** Opening RECORDS SHOWN block **
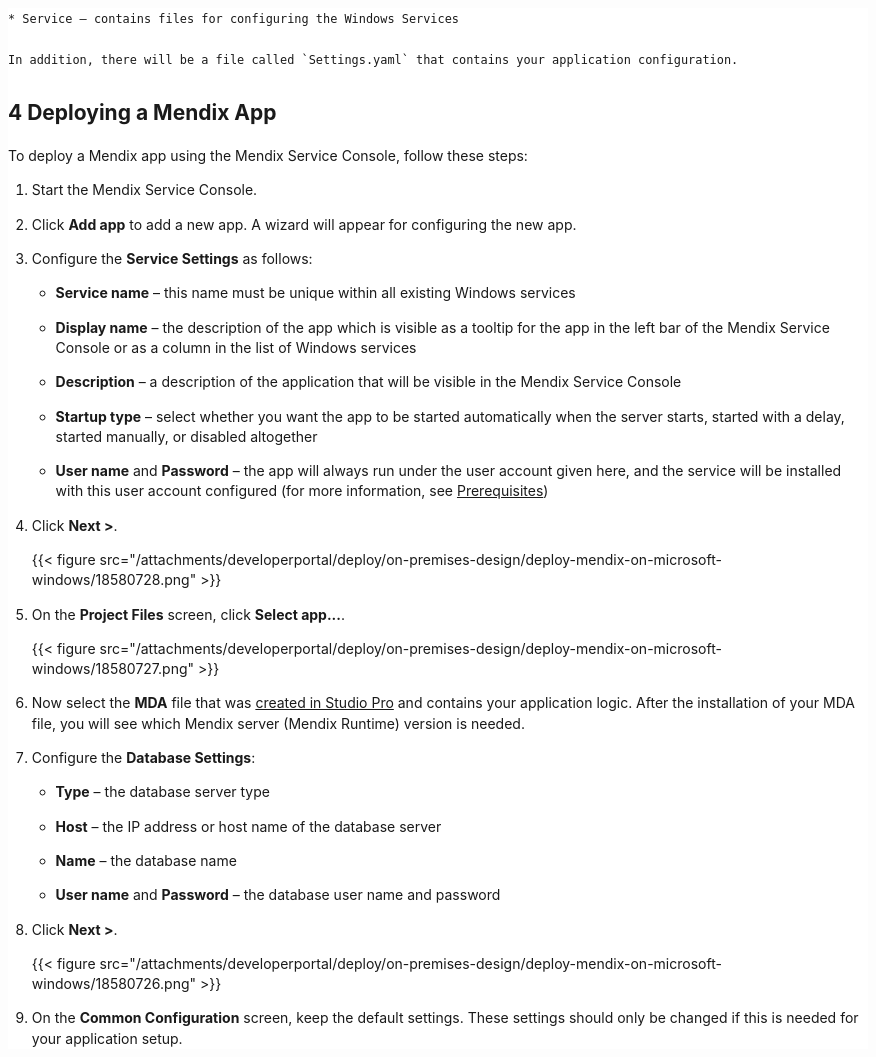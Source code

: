     * Service – contains files for configuring the Windows Services

    In addition, there will be a file called `Settings.yaml` that contains your application configuration.


## 4 Deploying a Mendix App

To deploy a Mendix app using the Mendix Service Console, follow these steps:

1. Start the Mendix Service Console.

2. Click **Add app** to add a new app. A wizard will appear for configuring the new app.

3. Configure the **Service Settings** as follows:

    * **Service name** – this name must be unique within all existing Windows services

    * **Display name** – the description of the app which is visible as a tooltip for the app in the left bar of the Mendix Service Console or as a column in the list of Windows services

    * **Description** – a description of the application that will be visible in the Mendix Service Console

    * **Startup type** – select whether you want the app to be started automatically when the server starts, started with a delay, started manually, or disabled altogether

    * **User name** and **Password** – the app will always run under the user account given here, and the service will be installed with this user account configured (for more information, see [Prerequisites](#Prerequisites))

4. Click **Next >**.

    {{< figure src="/attachments/developerportal/deploy/on-premises-design/deploy-mendix-on-microsoft-windows/18580728.png" >}}

5. On the **Project Files** screen, click **Select app...**.

    {{< figure src="/attachments/developerportal/deploy/on-premises-design/deploy-mendix-on-microsoft-windows/18580727.png" >}}

6. Now select the **MDA** file that was [created in Studio Pro](/refguide/create-deployment-package-dialog/) and contains your application logic. After the installation of your MDA file, you will see which Mendix server (Mendix Runtime) version is needed.

7. Configure the **Database Settings**:

    * **Type** – the database server type

    * **Host** – the IP address or host name of the database server

    * **Name** – the database name

    * **User name** and **Password** – the database user name and password

8. Click **Next >**.

    {{< figure src="/attachments/developerportal/deploy/on-premises-design/deploy-mendix-on-microsoft-windows/18580726.png" >}}

9. On the **Common Configuration** screen, keep the default settings. These settings should only be changed if this is needed for your application setup.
** Closing RECORDS SHOWN block **
__YOUR TASK__. Quote the records in full and exactly; skip any image.

__TASK SOLUTION__.
Source code

:     * Service – contains files for configuring the Windows Services

    In addition, there will be a file called `Settings.yaml` that contains your application configuration.


## 4 Deploying a Mendix App

To deploy a Mendix app using the Mendix Service Console, follow these steps:

1. Start the Mendix Service Console.

2. Click **Add app** to add a new app. A wizard will appear for configuring the new app.

3. Configure the **Service Settings** as follows:

    * **Service name** – this name must be unique within all existing Windows services

    * **Display name** – the description of the app which is visible as a tooltip for the app in the left bar of the Mendix Service Console or as a column in the list of Windows services

    * **Description** – a description of the application that will be visible in the Mendix Service Console

    * **Startup type** – select whether you want the app to be started automatically when the server starts, started with a delay, started manually, or disabled altogether

    * **User name** and **Password** – the app will always run under the user account given here, and the service will be installed with this user account configured (for more information, see [Prerequisites](#Prerequisites))

4. Click **Next >**.

    {{< figure src="/attachments/developerportal/deploy/on-premises-design/deploy-mendix-on-microsoft-windows/18580728.png" >}}

5. On the **Project Files** screen, click **Select app...**.

    {{< figure src="/attachments/developerportal/deploy/on-premises-design/deploy-mendix-on-microsoft-windows/18580727.png" >}}

6. Now select the **MDA** file that was [created in Studio Pro](/refguide/create-deployment-package-dialog/) and contains your application logic. After the installation of your MDA file, you will see which Mendix server (Mendix Runtime) version is needed.

7. Configure the **Database Settings**:

    * **Type** – the database server type

    * **Host** – the IP address or host name of the database server

    * **Name** – the database name

    * **User name** and **Password** – the database user name and password

8. Click **Next >**.

    {{< figure src="/attachments/developerportal/deploy/on-premises-design/deploy-mendix-on-microsoft-windows/18580726.png" >}}

9. On the **Common Configuration** screen, keep the default settings. These settings should only be changed if this is needed for your application setup.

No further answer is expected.